希はまだしも、未来も倒れてる?もしかして未来がレヴィアタンを倒してくれたの?俺は途中で意識を失ったみたいで何も覚えていないんだよ。……ああ、メタトロンに聞けば分かるか。ちょうど今誰もいないし出てきてもらおう。
「メタトロン。出てきて。」
俺のつぶやきに呼応するように、光の粒子が俺の体から出ていって天使の形に固まった。
「さっきぶりですね、守。どうしたんですか?」
「いや、レヴィアタンとの闘いの最後を聞きたくてさ。俺途中から意識なかったみたいで覚えてないから。」
メタトロンは一瞬キョトンとした表情を見せたもののすぐに口を開いた。
「あー、それはですね。私もよく覚えていないんですよ。確か外部からの攻撃で結界が壊れると同時にレヴィアタンが依り代の彼を連れてどこかに転移したのはおぼろげながら覚えているんですが。」
「つまり結界は破壊されたけど、それが誰の攻撃かは分からない、と。」
「そうですね。守の中にいる間は守が知覚したことしか分かりませんからね。」
「あー、前にも言ってたな。じゃ未来が起きてきたら聞くか。」
それにしてもあの結界を壊したのか。直感でどうにもならないことが分かってたから壊そうとかはあんまり考えなかったけど、もし壊そうとしてたとしても俺が全力を出しても無理だっただろう。だからそれを壊せるって言ったらミカエルか未来だけ。起きるまで待ってみますか。

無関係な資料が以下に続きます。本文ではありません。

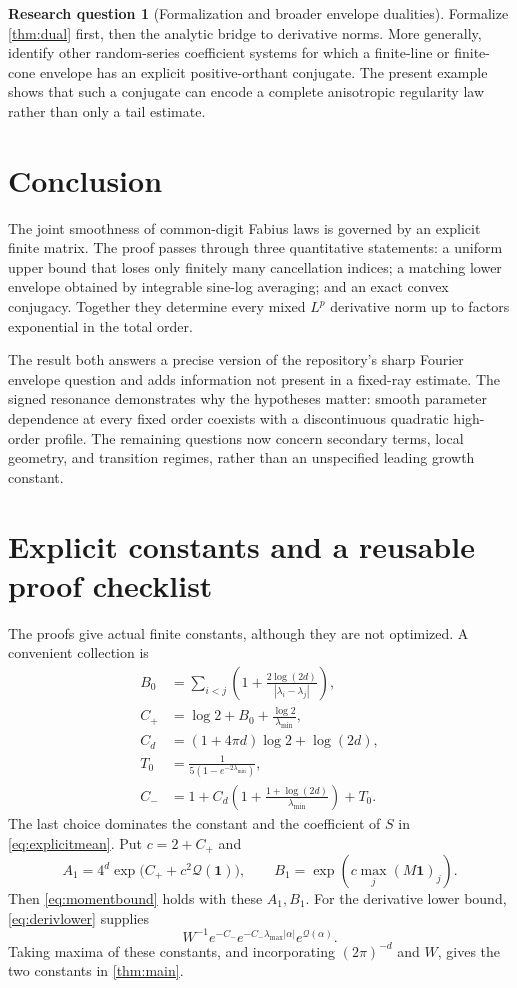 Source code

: \documentclass[11pt,a4paper]{article}
\numberwithin{equation}{section}
\theoremstyle{definition}
\newtheorem{question}{Research question}
\theoremstyle{remark}\newtheorem{remark}[theorem]{Remark}
\newcommand{\one}{\mathbf 1}
\newcommand{\Qf}{\mathcal Q}
\begin{document}
\begin{question}[Formalization and broader envelope dualities]
Formalize \cref{thm:dual} first, then the analytic bridge to derivative norms.
More generally, identify other random-series coefficient systems for which
a finite-line or finite-cone envelope has an explicit positive-orthant
conjugate. The present example shows that such a conjugate can encode a
complete anisotropic regularity law rather than only a tail estimate.
\end{question}

\section{Conclusion}

The joint smoothness of common-digit Fabius laws is governed by an explicit
finite matrix. The proof passes through three quantitative statements:
a uniform upper bound that loses only finitely many cancellation indices;
a matching lower envelope obtained by integrable sine-log averaging;
and an exact convex conjugacy. Together they determine every mixed
$L^p$ derivative norm up to factors exponential in the total order.

The result both answers a precise version of the repository's sharp Fourier
envelope question and adds information not present in a fixed-ray estimate.
The signed resonance demonstrates why the hypotheses matter: smooth
parameter dependence at every fixed order coexists with a discontinuous
quadratic high-order profile. The remaining questions now concern secondary
terms, local geometry, and transition regimes, rather than an unspecified
leading growth constant.

\appendix
\section{Explicit constants and a reusable proof checklist}
\label{app:constants}

The proofs give actual finite constants, although they are not optimized.
A convenient collection is
\begin{align}
 B_0&=\sum_{i<j}\left(1+\frac{2\log(2d)}{|\lambda_i-\lambda_j|}\right),\\
 C_+&=\log2+B_0+\frac{\log2}{\lambda_{\min}},\\
 C_d&=(1+4\pi d)\log2+\log(2d),\\
 T_0&=\frac1{5(1-e^{-2\lambda_{\min}})},\\
 C_-&=1+C_d\left(1+\frac{1+\log(2d)}{\lambda_{\min}}\right)+T_0.
\end{align}
The last choice dominates the constant and the coefficient of $S$ in
\eqref{eq:explicitmean}. Put $c=2+C_+$ and
\begin{equation}
 A_1=4^d\exp\bigl(C_++c^2\Qf(\one)\bigr),\qquad
 B_1=\exp\left(c\max_j(M\one)_j\right).
\end{equation}
Then \eqref{eq:momentbound} holds with these $A_1,B_1$. For the derivative
lower bound, \eqref{eq:derivlower} supplies
\[
 W^{-1}e^{-C_-}e^{-C_-\lambda_{\max}|\alpha|}e^{\Qf(\alpha)}.
\]
Taking maxima of these constants, and incorporating $(2\pi)^{-d}$ and $W$,
gives the two constants in \cref{thm:main}.
\end{document}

さて、その間にさっきミカエルから聞いた話を整理しておかないとな。斬られてまだ治らない右腕を眺めながら思考を巡らせる。
まず、このままいくと封印されている運命の女神フォルティアが敵であるということ。そしてもし封印が解けたら誰の手にも負えなくなるであろうこと。何せ度々仲たがいしていたとはいえ、最後は二柱の神は協力したはずだし、それでも封印しかできていない。しかも神自身は消滅したっていうし。

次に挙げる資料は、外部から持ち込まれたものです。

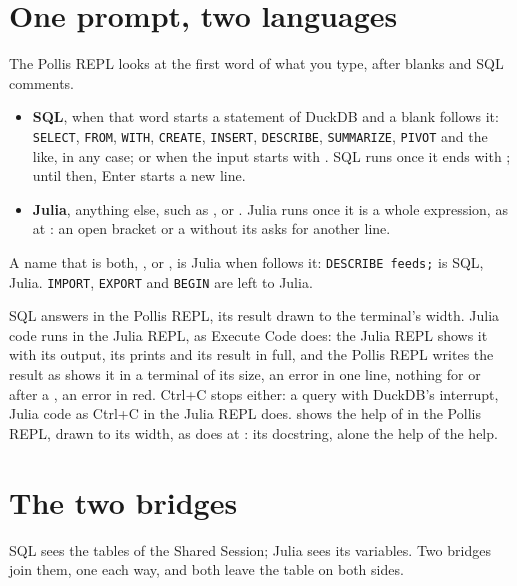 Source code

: \section{One prompt, two languages}\label{sec:routing}
The Pollis REPL looks at the first word of what you type, after blanks and SQL comments.
\begin{itemize}
  \item \textbf{SQL}, when that word starts a statement of DuckDB and a blank follows it: \texttt{\small SELECT},
    \texttt{\small FROM}, \texttt{\small WITH}, \texttt{\small CREATE}, \texttt{\small INSERT},
    \texttt{\small DESCRIBE}, \texttt{\small SUMMARIZE}, \texttt{\small PIVOT} and the like, in any case; or when the
    input starts with . SQL runs once it ends with \file{;}; until then, Enter starts a new line.
  \item \textbf{Julia}, anything else, such as ,  or . Julia runs
    once it is a whole expression, as at : an open bracket or a  without its 
    asks for another line.
\end{itemize}
A name that is both, ,  or , is Julia when \file{(} follows it:
\texttt{\small DESCRIBE feeds;} is SQL,  Julia. \texttt{\small IMPORT}, \texttt{\small EXPORT} and
\texttt{\small BEGIN} are left to Julia.

SQL answers in the Pollis REPL, its result drawn to the terminal's width. Julia code runs in the Julia REPL, as Execute
Code does: the Julia REPL shows it with its output, its prints and its result in full, and the Pollis REPL writes the
result as  shows it in a terminal of its size, an error in one line, nothing for  or after a \file{;}, an error in red. Ctrl+C stops either: a query with
DuckDB's interrupt, Julia code as Ctrl+C in the Julia REPL does.  shows the help of  in the
Pollis REPL, drawn to its width, as  does at :  its docstring,  alone the
help of the help.

\section{The two bridges}\label{sec:bridges}
SQL sees the tables of the Shared Session; Julia sees its variables. Two bridges join them, one each way, and both
leave the table on both sides.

となるとレヴィアタンはまずその封印を解こうとするだろう。何せ封印を解いてしまえばそれだけでチェックメイト。人類は滅亡する。女神以外の封印でも厄介だろう。これからも俺たちも強くなって、次第に戦えるようになるとしても敵は少ないほうがいい。
……強くなる、か。どうすればいいんだろうな。
「メタトロン、強くなるにはどうすればいいんだ?」
多分初めてこんな漠然とした質問をした。これまでも自身の無力さを実感する経験はいくつかしてきたけど、こんな質問はしてこなかった。時間を探して裏世界に行って戦闘の経験を積んだり、はたまた今度は刀の使い方そのものを教わったりした。でも、それだけじゃもう足りない。そんな段階に来ているような気がする。契約の三枠目もそうだけど、もっとデザイアとか神性とかの使い方をしっかり知らないといけないと思う。

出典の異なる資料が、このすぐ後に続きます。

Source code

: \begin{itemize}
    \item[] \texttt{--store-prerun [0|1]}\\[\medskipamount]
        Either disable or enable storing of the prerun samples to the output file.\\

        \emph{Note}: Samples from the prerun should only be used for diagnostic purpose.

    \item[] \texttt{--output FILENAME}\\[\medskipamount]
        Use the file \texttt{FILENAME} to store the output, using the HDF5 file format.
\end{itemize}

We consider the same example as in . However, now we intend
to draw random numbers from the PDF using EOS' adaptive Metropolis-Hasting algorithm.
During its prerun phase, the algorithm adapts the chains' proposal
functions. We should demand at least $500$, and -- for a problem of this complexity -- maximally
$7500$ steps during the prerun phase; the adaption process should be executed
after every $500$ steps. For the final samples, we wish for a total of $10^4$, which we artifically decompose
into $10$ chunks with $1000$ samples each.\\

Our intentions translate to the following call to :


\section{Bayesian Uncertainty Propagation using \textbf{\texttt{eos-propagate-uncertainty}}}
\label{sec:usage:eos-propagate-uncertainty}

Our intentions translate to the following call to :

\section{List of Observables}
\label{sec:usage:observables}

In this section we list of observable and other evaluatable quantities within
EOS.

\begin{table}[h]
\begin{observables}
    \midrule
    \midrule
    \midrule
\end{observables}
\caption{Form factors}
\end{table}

「強くなる、ですか。それは人としての運動機能や経験ではなく、依り代としてもっとたくさんの力を使えるようになりたい、ということですか?」
「そうだ。レヴィアタンと戦って分かった。確かにこれからも刀を振り続ければ強くなるだろう。実戦経験を積めば慣れてくるだろう。でも、それじゃ足りないんだ。絶対的な火力も、攻撃手段も。」
結界が張られる前のあの時、俺に向かって飛んできたオーラを切り裂くことができていれば即座に勝負がついていた。それに未来が前見せてくれたように斬撃を飛ばすことができれば攻撃を放てる範囲が増えるし、何より攻撃手段が増える。バレーボールみたいな一人時間差みたいな攻撃もできるかもしれない。
「……確かにそろそろいいかもしれませんね。分かりました、教えましょう。
そもそもとして守たち依り代は私達天使が右胸の神臓を通して供給する天使パワーを使って戦っています。その身体濃度はだいたい5%。これは守の体の5%が人では無くなっているということでもあります。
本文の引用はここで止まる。